The triggering mechanism is a useful feature that allows Clients to reduce the data volume on the wire by configuring some items to sample frequently but only report when some other Event happens.

The following triggering behaviours are specified.

  1. If the monitoring mode of the triggering item is SAMPLING, then it is not reported when the triggering item triggers the items to report.
  2. If the monitoring mode of the triggering item is REPORTING, then it is reported when the triggering item triggers the items to report.
  3. If the monitoring mode of the triggering item is DISABLED, then the triggering item does not trigger the items to report.
  4. If the monitoring mode of the item to report is SAMPLING, then it is reported when the triggering item triggers the items to report.
  5. If the monitoring mode of the item to report is REPORTING, this effectively causes the triggering item to be ignored. All notifications of the items to report are sent after the publishing interval expires.
  6. If the monitoring mode of the item to report is DISABLED, then there will be no sampling of the item to report and therefore no notifications to report.
  7. The first trigger shall occur when the first notification is queued for the triggering item after the creation of the link.
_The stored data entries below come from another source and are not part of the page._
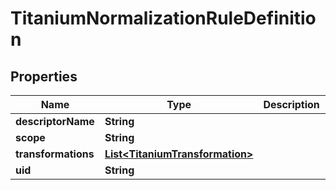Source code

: 

# TitaniumNormalizationRuleDefinition


## Properties

| Name | Type | Description | Notes |
|------------ | ------------- | ------------- | -------------|
|**descriptorName** | **String** |  |  [optional] |
|**scope** | **String** |  |  [optional] |
|**transformations** | [**List&lt;TitaniumTransformation&gt;**](TitaniumTransformation.md) |  |  [optional] |
|**uid** | **String** |  |  [optional] |



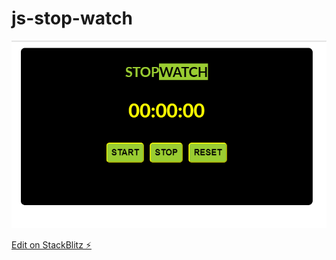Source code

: # js-stop-watch

![](stopwatch.PNG)

[Edit on StackBlitz ⚡️](https://stackblitz.com/edit/js-stop-watch)
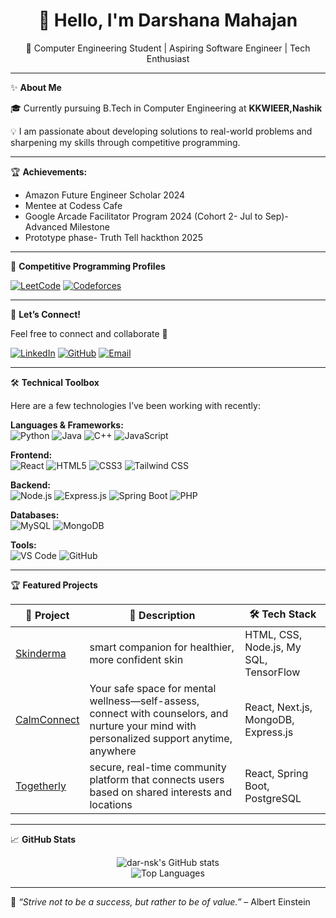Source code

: <h1 align="center">👋 Hello, I'm Darshana Mahajan</h1>
<p align="center">🌟 Computer Engineering Student | Aspiring Software Engineer | Tech Enthusiast</p>

---

✨ **About Me**

🎓 Currently pursuing B.Tech in Computer Engineering at **KKWIEER,Nashik**


💡 I am passionate about developing solutions to real-world problems and sharpening my skills through competitive programming.

---

🏆 **Achievements:**  
- Amazon Future Engineer Scholar 2024
- Mentee at Codess Cafe
- Google Arcade Facilitator Program 2024 (Cohort 2- Jul to Sep)- Advanced Milestone
- Prototype phase- Truth Tell hackthon 2025

---
 🧩 **Competitive Programming Profiles**

[![LeetCode](https://img.shields.io/badge/LeetCode-FFA116?style=flat&logo=leetcode&logoColor=white)](https://leetcode.com/u/mhjndarshana/)
[![Codeforces](https://img.shields.io/badge/Codeforces-1F8ACB?style=flat&logo=codeforces&logoColor=white)](https://codeforces.com/profile/mhjndarshana)

---

🤝 **Let’s Connect!**

Feel free to connect and collaborate 🤝

[![LinkedIn](https://img.shields.io/badge/LinkedIn-Connect-blue?logo=linkedin)](https://www.linkedin.com/in/darshana-mahajan-b4a588289/)
[![GitHub](https://img.shields.io/badge/GitHub-Follow-black?logo=github)](https://github.com/dar-nsk)
[![Email](https://img.shields.io/badge/Email-Say%20Hi-red?logo=gmail)](mailto:mahajandarshana299@gmail.com)

---

🛠 **Technical Toolbox**

Here are a few technologies I’ve been working with recently:

**Languages & Frameworks:**  
![Python](https://img.shields.io/badge/Python-3776AB?style=flat&logo=python&logoColor=white)
![Java](https://img.shields.io/badge/Java-007396?style=flat&logo=java&logoColor=white)
![C++](https://img.shields.io/badge/C++-00599C?style=flat&logo=cplusplus&logoColor=white)
![JavaScript](https://img.shields.io/badge/JavaScript-F7DF1E?style=flat&logo=javascript&logoColor=black)

**Frontend:**  
![React](https://img.shields.io/badge/React-20232A?style=flat&logo=react&logoColor=61DAFB)
![HTML5](https://img.shields.io/badge/HTML5-E34F26?style=flat&logo=html5&logoColor=white)
![CSS3](https://img.shields.io/badge/CSS3-1572B6?style=flat&logo=css3&logoColor=white)
![Tailwind CSS](https://img.shields.io/badge/Tailwind_CSS-38B2AC?style=flat&logo=tailwind-css&logoColor=white)

**Backend:**  
![Node.js](https://img.shields.io/badge/Node.js-339933?style=flat&logo=node.js&logoColor=white)
![Express.js](https://img.shields.io/badge/Express.js-000000?style=flat&logo=express&logoColor=white)
![Spring Boot](https://img.shields.io/badge/Spring%20Boot-6DB33F?style=flat&logo=spring-boot&logoColor=white)
![PHP](https://img.shields.io/badge/PHP-777BB4?style=flat&logo=php&logoColor=white)

**Databases:**  
![MySQL](https://img.shields.io/badge/MySQL-4479A1?style=flat&logo=mysql&logoColor=white)
![MongoDB](https://img.shields.io/badge/MongoDB-47A248?style=flat&logo=mongodb&logoColor=white)

**Tools:**  
![VS Code](https://img.shields.io/badge/VS%20Code-007ACC?style=flat&logo=visual-studio-code&logoColor=white)
![GitHub](https://img.shields.io/badge/GitHub-181717?style=flat&logo=github&logoColor=white)


---

🏆 **Featured Projects**

| 🌟 Project | 📝 Description | 🛠 Tech Stack |
|------------|----------------|--------------|
| [Skinderma](https://github.com/dar-nsk/Skinderma) | smart companion for healthier, more confident skin | HTML, CSS, Node.js, My SQL, TensorFlow |
| [CalmConnect](https://github.com/dar-nsk/CalmConnect) | Your safe space for mental wellness—self-assess, connect with counselors, and nurture your mind with personalized support anytime, anywhere | React, Next.js, MongoDB, Express.js |
| [Togetherly](https://github.com/dar-nsk/Togetherly) | secure, real-time community platform that connects users based on shared interests and locations | React, Spring Boot, PostgreSQL |

---

📈 **GitHub Stats**

<p align="center">
  <img src="https://github-readme-stats.vercel.app/api?username=dar-nsk&show_icons=true&theme=default" alt="dar-nsk's GitHub stats" />
  <br>
  <img src="https://github-readme-stats.vercel.app/api/top-langs/?username=dar-nsk&layout=compact" alt="Top Languages" />
</p>

---

🌟 *“Strive not to be a success, but rather to be of value.”* – Albert Einstein

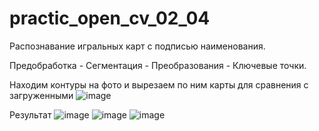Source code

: # practic_open_cv_02_04
Распознавание игральных карт с подписью наименования.

Предобработка - Сегментация - Преобразования - Ключевые точки.

Находим контуры на фото и вырезаем по ним карты для сравнения с загруженными
![image](https://github.com/leha123456789/practic_open_cv_02_04/assets/19330391/b6354bf4-6de6-4a31-9bed-8c6c6499f529)

Результат
![image](https://github.com/leha123456789/practic_open_cv_02_04/assets/19330391/83152cfc-0d02-4e03-9385-75c8a37eec2a)
![image](https://github.com/leha123456789/practic_open_cv_02_04/assets/19330391/b0447bf1-da37-420b-adee-e1cd5ca9ecce)
![image](https://github.com/leha123456789/practic_open_cv_02_04/assets/19330391/8ac1df1c-0b59-40bd-bccf-98816a84b867)
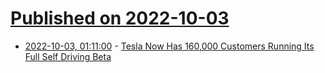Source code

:# [Published on 2022-10-03](index.md)

* [2022-10-03, 01:11:00](https://tech.slashdot.org/story/22/10/02/1927222/tesla-now-has-160000-customers-running-its-full-self-driving-beta?utm_source=rss1.0mainlinkanon&utm_medium=feed) - [Tesla Now Has 160,000 Customers Running Its Full Self Driving Beta](https://tech.slashdot.org/story/22/10/02/1927222/tesla-now-has-160000-customers-running-its-full-self-driving-beta?utm_source=rss1.0mainlinkanon&utm_medium=feed)
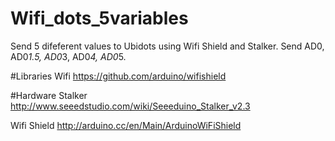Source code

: Wifi_dots_5variables
=========================
Send 5 difeferent values to Ubidots using Wifi Shield and Stalker. Send AD0, AD0*1.5, AD0*3, AD0*4, AD0*5.

#Libraries
Wifi
https://github.com/arduino/wifishield

#Hardware
Stalker 
http://www.seeedstudio.com/wiki/Seeeduino_Stalker_v2.3

Wifi Shield
http://arduino.cc/en/Main/ArduinoWiFiShield
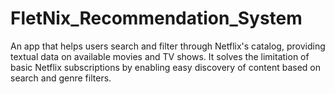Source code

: # FletNix_Recommendation_System
An app that helps users search and filter through Netflix's catalog, providing textual data on available movies and TV shows. It solves the limitation of basic Netflix subscriptions by enabling easy discovery of content based on search and genre filters.

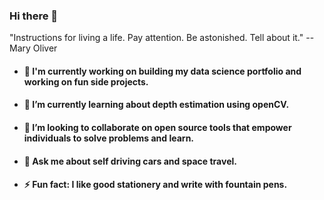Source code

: ### Hi there 👋
"Instructions for living a life. Pay attention. Be astonished. Tell about it." -- Mary Oliver 

* #### 🔭 I'm currently working on building my data science portfolio and working on fun side projects.

* #### 🌱 I’m currently learning about depth estimation using openCV.

* #### 👯 I’m looking to collaborate on open source tools that empower individuals to solve problems and learn.

* #### 💬 Ask me about self driving cars and space travel.

* #### ⚡ Fun fact: I like good stationery and write with fountain pens.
Clients create and delete triggering links between a triggering item and a set of items to report. If the MonitoredItem that represents an item to report is deleted before its associated triggering link is deleted, the triggering link is also deleted, but the triggering item is otherwise unaffected.

Deletion of a MonitoredItem should not be confused with the removal of the Attribute that it monitors. If the Node that contains the Attribute being monitored is deleted, the MonitoredItem generates a Notification with a StatusCode Bad_NodeIdUnknown that indicates the deletion, but the MonitoredItem is not deleted.